Burmans’ takeover bid faces resistance from REL management

Religare management has approached SEBI as there is dissatisfaction over the valuation
Homegrown FMCG major Dabur India
Homegrown FMCG major Dabur India

NEW DELHI: All may not go well for the Burmans of FMCG major Dabur, who are looking to acquire a majority stake in financial firm Religare Enterprises Ltd (REL). After the Burmans in late September announced via a brokerage firm that an open offer is triggered as their shareholding has surpassed the 25% mark, it is learnt that the current management of Religare has approached the market regulator SEBI as there is dissatisfaction over the valuation of the company and share price offered under the open offer.
A source aware of the development said that it is highly probable that the present takeover of REL has been carefully planned by the Burman Group.

“The Burman Group acquired about 7.5% of REL shares in August 2023 to trigger an open offer. It is believed that the Burman Group has persuaded various persons to purchase shares of REL, then sell the shares after the public announcement of the open offer on September 25, and later purchase at the proposed open offer price of Rs 235. This was done in order to ensure that the value of the scrip, which was Rs 271.55 per share on September 22, drops consistently to the proposed offer value Rs 235 per share,” the source said. REL shares had hit a 52-week high of Rs 280.30 on September 21.

This, according to the source, needs to be examined if everything is under the guidelines as it is also against small shareholders’ interests. The source added REL may approach other avenues such as the exchanges and the RBI.“In general, the share price of an acquiring company goes up after a small correction. In a few instances, there is not even a correction as shareholders see a value in the stock and remain invested. However, in the case of REL, after the public announcement, the shares have been a continuing downward movement,” the source said.

Owing to this downtrend, the market capitalisation of REL has come down to Rs 7,723 crore on October 13 from Rs 8,796 crore on September 24. Eyeing to increase its presence in the financial space, the Burman family of Dabur on September 25 announced acquiring a majority stake in the diversified financial services group Religare Enterprises. If successful, the Burmans will have a controlling stake in a $1 billion valued company that competes directly with Bajaj Finance and Mukesh Ambani’s Jio Financial Services.

Four Burman family companies have made an open offer to acquire a 26% additional stake in Religare for  Rs 2,116 crore. In an exchange filing made on Monday morning, Dabur has put forward its intention to acquire up to 90,042,541 shares at Rs 235 each, a steep discount from September 22 market price.

Shriram Subramanian, founder of proxy advisory firm InGovern, says there is nothing wrong with Burmans wanting to take over the company. “As such the management seems to be differing on the valuation, but that is for minority investors to decide whether to tender or not. Management doesn’t want a dominant shareholder and that is one reason they are opposing an incoming shareholder,” says Subramanian

Amidst this takeover buzz, Ventura Securities last week initiated coverage on REL shares with a buy call and a target price of Rs 471, indicating an upside of over 100% from its current market price of Rs 235-240.
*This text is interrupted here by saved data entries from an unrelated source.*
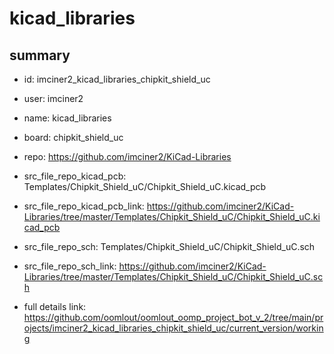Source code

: # kicad_libraries
 
## summary 
* id: imciner2_kicad_libraries_chipkit_shield_uc
* user: imciner2
* name: kicad_libraries
* board: chipkit_shield_uc
* repo: https://github.com/imciner2/KiCad-Libraries
* src_file_repo_kicad_pcb: Templates/Chipkit_Shield_uC/Chipkit_Shield_uC.kicad_pcb
* src_file_repo_kicad_pcb_link: https://github.com/imciner2/KiCad-Libraries/tree/master/Templates/Chipkit_Shield_uC/Chipkit_Shield_uC.kicad_pcb


* src_file_repo_sch: Templates/Chipkit_Shield_uC/Chipkit_Shield_uC.sch
* src_file_repo_sch_link: https://github.com/imciner2/KiCad-Libraries/tree/master/Templates/Chipkit_Shield_uC/Chipkit_Shield_uC.sch
* full details link: https://github.com/oomlout/oomlout_oomp_project_bot_v_2/tree/main/projects/imciner2_kicad_libraries_chipkit_shield_uc/current_version/working  







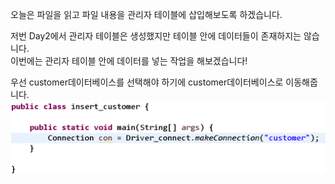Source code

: 오늘은 파일을 읽고 파일 내용을 관리자 테이블에 삽입해보도록 하겠습니다.<br>

저번 Day2에서 관리자 테이블은 생성했지만 테이블 안에 데이터들이 존재하지는 않습니다.<br>
이번에는 관리자 테이블 안에 데이터를 넣는 작업을 해보겠습니다!<br>

우선 customer데이터베이스를 선택해야 하기에 customer데이터베이스로 이동해줍니다.<br>
![실행 결과](https://github.com/junhyeok1667/JDBC-PROJECT-insurance-/blob/main/Day3/img.png)
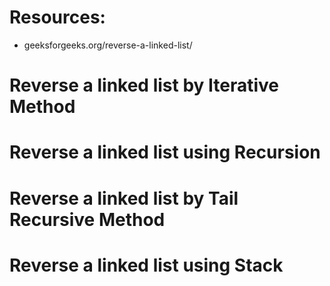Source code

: # Resources:
- geeksforgeeks.org/reverse-a-linked-list/

# Reverse a linked list by Iterative Method
# Reverse a linked list using Recursion
# Reverse a linked list by Tail Recursive Method
# Reverse a linked list using Stack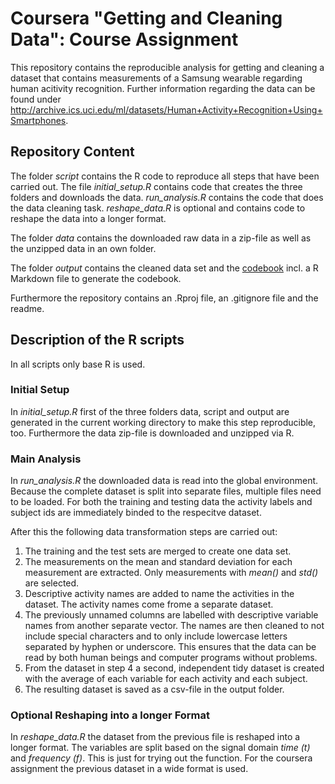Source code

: # Coursera "Getting and Cleaning Data": Course Assignment

This repository contains the reproducible analysis for getting and cleaning a dataset that contains measurements of a Samsung wearable regarding human acitivity recognition. Further information regarding the data can be found under http://archive.ics.uci.edu/ml/datasets/Human+Activity+Recognition+Using+Smartphones.


## Repository Content

The folder *script* contains the R code to reproduce all steps that have been carried out. The file *initial_setup.R* contains code that creates the three folders and downloads the data. *run_analysis.R* contains the code that does the data cleaning task. *reshape_data.R* is optional and contains code to reshape the data into a longer format. 

The folder *data* contains the downloaded raw data in a zip-file as well as the unzipped data in an own folder.

The folder *output* contains the cleaned data set and the [codebook](https://github.com/renesiodlaczek/coursera_getting_cleaning_data/blob/main/output/generate_codebook.md) incl. a R Markdown file to generate the codebook.

Furthermore the repository contains an .Rproj file, an .gitignore file and the readme.


## Description of the R scripts

In all scripts only base R is used.

### Initial Setup

In *initial_setup.R* first of the three folders data, script and output are generated in the current working directory to make this step reproducible, too. Furthermore the data zip-file is downloaded and unzipped via R.

### Main Analysis

In *run_analysis.R* the downloaded data is read into the global environment. Because the complete dataset is split into separate files, multiple files need to be loaded. For both the training and testing data the activity labels and subject ids are immediately binded to the respecitve dataset.

After this the following data transformation steps are carried out:

1. The training and the test sets are merged to create one data set.
2. The measurements on the mean and standard deviation for each measurement are extracted. Only measurements with *mean()* and *std()* are selected.
3. Descriptive activity names are added to name the activities in the dataset. The activity names come frome a separate dataset.
4. The previously unnamed columns are labelled with descriptive variable names from another separate vector. The names are then cleaned to not include special characters and to only include lowercase letters separated by hyphen or underscore. This ensures that the data can be read by both human beings and computer programs without problems.
5. From the dataset in step 4 a second, independent tidy dataset is created with the average of each variable for each activity and each subject.
6. The resulting dataset is saved as a csv-file in the output folder.



### Optional Reshaping into a longer Format

In *reshape_data.R* the dataset from the previous file is reshaped into a longer format. The variables are split based on the signal domain *time (t)* and *frequency (f)*. This is just for trying out the function. For the coursera assignment the previous dataset in a wide format is used.

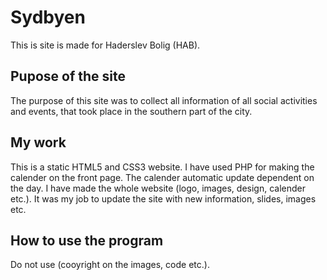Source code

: # Sydbyen
This is site is made for Haderslev Bolig (HAB).

## Pupose of the site
The purpose of this site was to collect all information of all social activities and events, that took place in the southern part of the city.

## My work
This is a static HTML5 and CSS3 website. I have used PHP for making the calender on the front page. The calender automatic update dependent on the day. I have made the whole website (logo, images, design, calender etc.). It was my job to update the site with new information, slides, images etc. 

## How to use the program
Do not use (cooyright on the images, code etc.). 
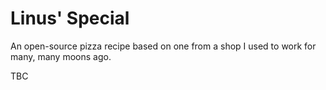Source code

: # Linus' Special

An open-source pizza recipe based on one from a shop I used to work for many, many moons ago.

TBC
Ventura noted that REL is firing on all fronts and is poised for robust financial growth and valuation re-rating in the near future. It added that REL’s health insurance arm has industry-leading margins and strong operating metrics, while its affordable housing finance and SME lending divisions are embarking on a new growth phase.

“Over the period of FY23-26E, we are expecting REL’s consolidated revenues to grow at a CAGR of 20.1% to Rs 8,096 crore, which would be primarily driven by 35.7%. Compound annual growth rate  (CAGR) growth in RFL’s revenue to Rs 305 cr due to the expected rise in its SME loan book from Rs 711 crore in FY23 to Rs 2,500 crore by FY26,” said Ventura. It also believes that the company would do better under the strong and proven management of Burmans.